▶ [Task objective]: In the entries that follow, find the line containing "Run:** 7 categories" and the line containing "1. Name the separator *Output Data*.", then copy exactly everything from the first through the second except the pictures.
----- Task data
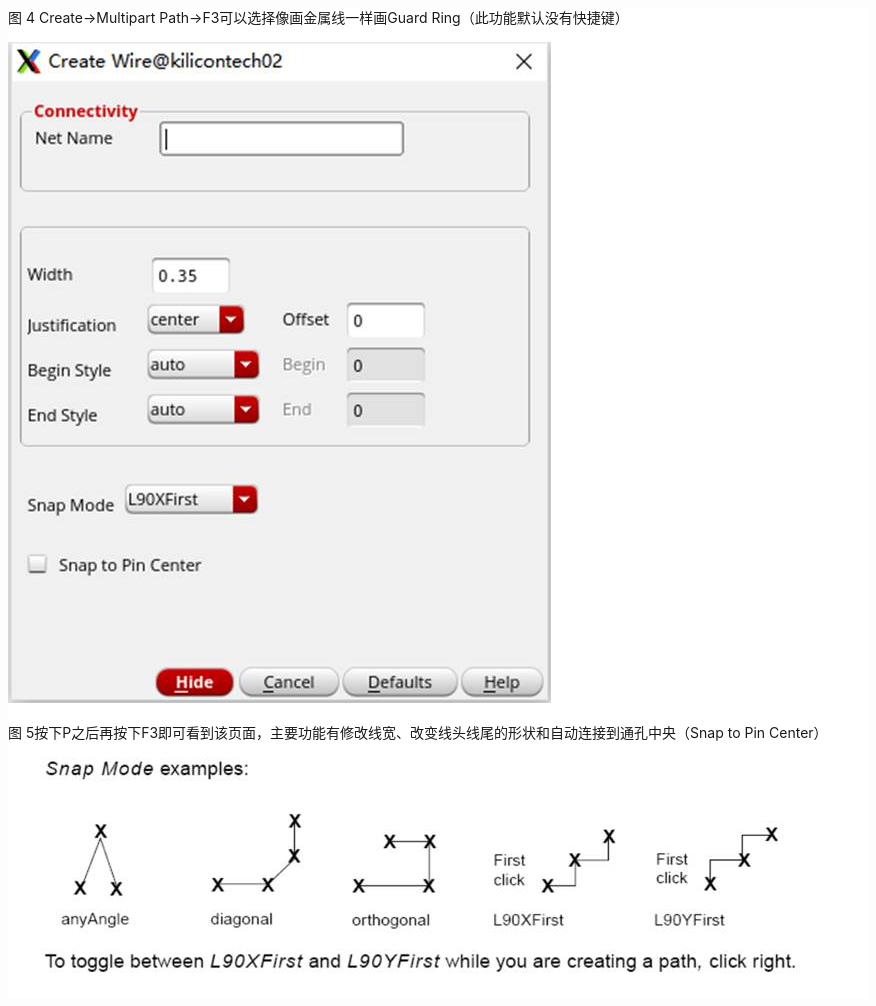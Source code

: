 图 4 Create→Multipart Path→F3可以选择像画金属线一样画Guard Ring（此功能默认没有快捷键）



![img](./03-CadenceVirtuosoLayout总结.assets/clip_image010.jpg)

图 5按下P之后再按下F3即可看到该页面，主要功能有修改线宽、改变线头线尾的形状和自动连接到通孔中央（Snap to Pin Center）



![img](./03-CadenceVirtuosoLayout总结.assets/clip_image012.jpg)
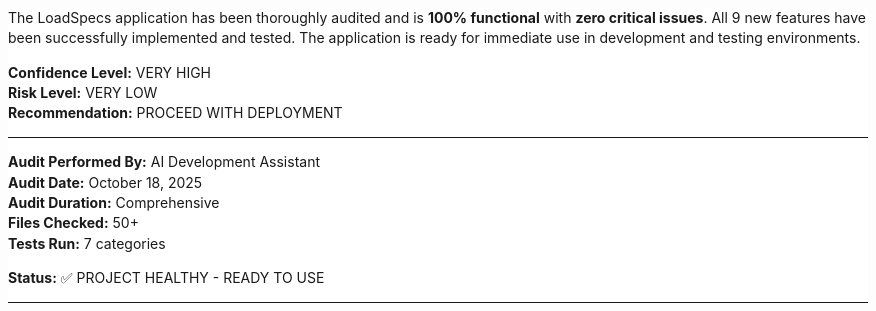 The LoadSpecs application has been thoroughly audited and is **100% functional** with **zero critical issues**. All 9 new features have been successfully implemented and tested. The application is ready for immediate use in development and testing environments.

**Confidence Level:** VERY HIGH  
**Risk Level:** VERY LOW  
**Recommendation:** PROCEED WITH DEPLOYMENT

---

**Audit Performed By:** AI Development Assistant  
**Audit Date:** October 18, 2025  
**Audit Duration:** Comprehensive  
**Files Checked:** 50+  
**Tests Run:** 7 categories  

**Status:** ✅ PROJECT HEALTHY - READY TO USE

---
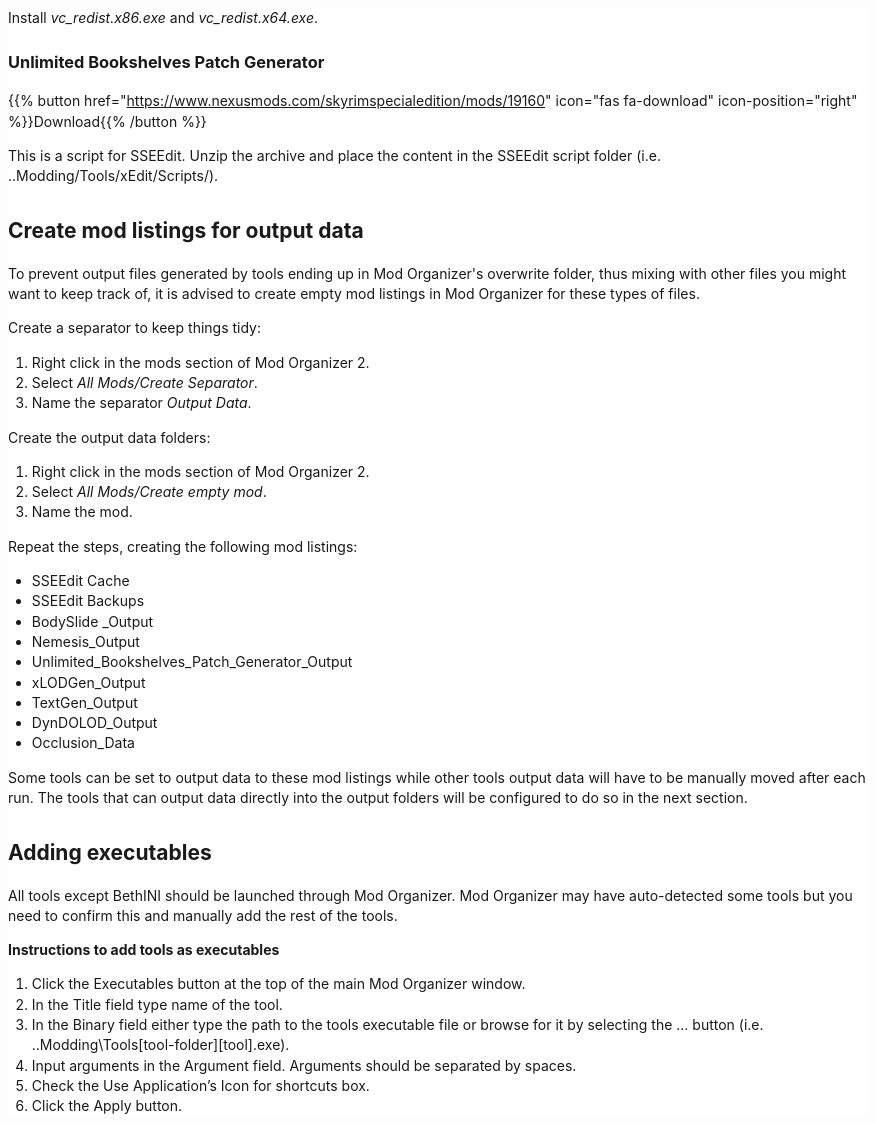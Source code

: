Install *vc_redist.x86.exe* and *vc_redist.x64.exe*.

### Unlimited Bookshelves Patch Generator
{{% button href="https://www.nexusmods.com/skyrimspecialedition/mods/19160" icon="fas fa-download" icon-position="right" %}}Download{{% /button %}}

This is a script for SSEEdit. Unzip the archive and place the content in the SSEEdit script folder (i.e. ..Modding/Tools/xEdit/Scripts/).

## Create mod listings for output data

To prevent output files generated by tools ending up in Mod Organizer's overwrite folder, thus mixing with other files you might want to keep track of, it is advised to create empty mod listings in Mod Organizer for these types of files.

Create a separator to keep things tidy:

1. Right click in the mods section of Mod Organizer 2.
1. Select *All Mods/Create Separator*.
1. Name the separator *Output Data*.

Create the output data folders:

1. Right click in the mods section of Mod Organizer 2.
1. Select *All Mods/Create empty mod*.
1. Name the mod.

Repeat the steps, creating the following mod listings:

* SSEEdit Cache
* SSEEdit Backups
* BodySlide _Output
* Nemesis_Output
* Unlimited_Bookshelves_Patch_Generator_Output
* xLODGen_Output
* TextGen_Output
* DynDOLOD_Output
* Occlusion_Data

Some tools can be set to output data to these mod listings while other tools output data will have to be manually moved after each run. The tools that can output data directly into the output folders will be configured to do so in the next section.

## Adding executables

All tools except BethINI should be launched through Mod Organizer. Mod Organizer may have auto-detected some tools but you need to confirm this and manually add the rest of the tools.

**Instructions to add tools as executables**

1. Click the Executables button at the top of the main Mod Organizer window.
1. In the Title field type name of the tool.
1. In the Binary field either type the path to the tools executable file or browse for it by selecting the ... button (i.e. ..Modding\Tools\[tool-folder]\[tool].exe).
1. Input arguments in the Argument field. Arguments should be separated by spaces.
1. Check the Use Application’s Icon for shortcuts box.
1. Click the Apply button.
----------
▶ [Output]:
**Tests Run:** 7 categories  

**Status:** ✅ PROJECT HEALTHY - READY TO USE

---
Source code

:Install *vc_redist.x86.exe* and *vc_redist.x64.exe*.

### Unlimited Bookshelves Patch Generator
{{% button href="https://www.nexusmods.com/skyrimspecialedition/mods/19160" icon="fas fa-download" icon-position="right" %}}Download{{% /button %}}

This is a script for SSEEdit. Unzip the archive and place the content in the SSEEdit script folder (i.e. ..Modding/Tools/xEdit/Scripts/).

## Create mod listings for output data

To prevent output files generated by tools ending up in Mod Organizer's overwrite folder, thus mixing with other files you might want to keep track of, it is advised to create empty mod listings in Mod Organizer for these types of files.

Create a separator to keep things tidy:

1. Right click in the mods section of Mod Organizer 2.
1. Select *All Mods/Create Separator*.
1. Name the separator *Output Data*.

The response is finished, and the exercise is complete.